▶ EXERCISE REQUIREMENTS
Collect all lines containing the word "optimización" from the data.

▶ SUPPLIED RECORDS
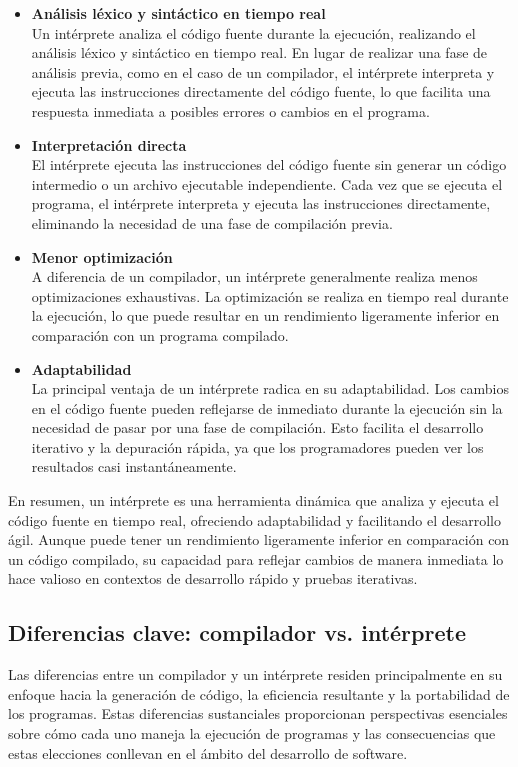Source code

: \begin{itemize}
  \item \textbf{Análisis léxico y sintáctico en tiempo real} \\
  Un intérprete analiza el código fuente durante la ejecución, realizando el análisis léxico y sintáctico en tiempo real. En lugar de realizar una fase de análisis previa, como en el caso de un compilador, el intérprete interpreta y ejecuta las instrucciones directamente del código fuente, lo que facilita una respuesta inmediata a posibles errores o cambios en el programa. \parencite{Jeffery2021}
  \item \textbf{Interpretación directa} \\
  El intérprete ejecuta las instrucciones del código fuente sin generar un código intermedio o un archivo ejecutable independiente. Cada vez que se ejecuta el programa, el intérprete interpreta y ejecuta las instrucciones directamente, eliminando la necesidad de una fase de compilación previa. \parencite{Jeffery2021}
  \item \textbf{Menor optimización} \\
  A diferencia de un compilador, un intérprete generalmente realiza menos optimizaciones exhaustivas. La optimización se realiza en tiempo real durante la ejecución, lo que puede resultar en un rendimiento ligeramente inferior en comparación con un programa compilado. \parencite{Jeffery2021}
  \item \textbf{Adaptabilidad} \\
  La principal ventaja de un intérprete radica en su adaptabilidad. Los cambios en el código fuente pueden reflejarse de inmediato durante la ejecución sin la necesidad de pasar por una fase de compilación. Esto facilita el desarrollo iterativo y la depuración rápida, ya que los programadores pueden ver los resultados casi instantáneamente. \parencite{Jeffery2021}
\end{itemize}

En resumen, un intérprete es una herramienta dinámica que analiza y ejecuta el código fuente en tiempo real, ofreciendo adaptabilidad y facilitando el desarrollo ágil. Aunque puede tener un rendimiento ligeramente inferior en comparación con un código compilado, su capacidad para reflejar cambios de manera inmediata lo hace valioso en contextos de desarrollo rápido y pruebas iterativas.

\subsection{Diferencias clave: compilador vs. intérprete}
Las diferencias entre un compilador y un intérprete residen principalmente en su enfoque hacia la generación de código, la eficiencia resultante y la portabilidad de los programas. Estas diferencias sustanciales proporcionan perspectivas esenciales sobre cómo cada uno maneja la ejecución de programas y las consecuencias que estas elecciones conllevan en el ámbito del desarrollo de software.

▶ RESULT OF THIS TASK
  \item \textbf{Menor optimización} \\
  A diferencia de un compilador, un intérprete generalmente realiza menos optimizaciones exhaustivas. La optimización se realiza en tiempo real durante la ejecución, lo que puede resultar en un rendimiento ligeramente inferior en comparación con un programa compilado. \parencite{Jeffery2021}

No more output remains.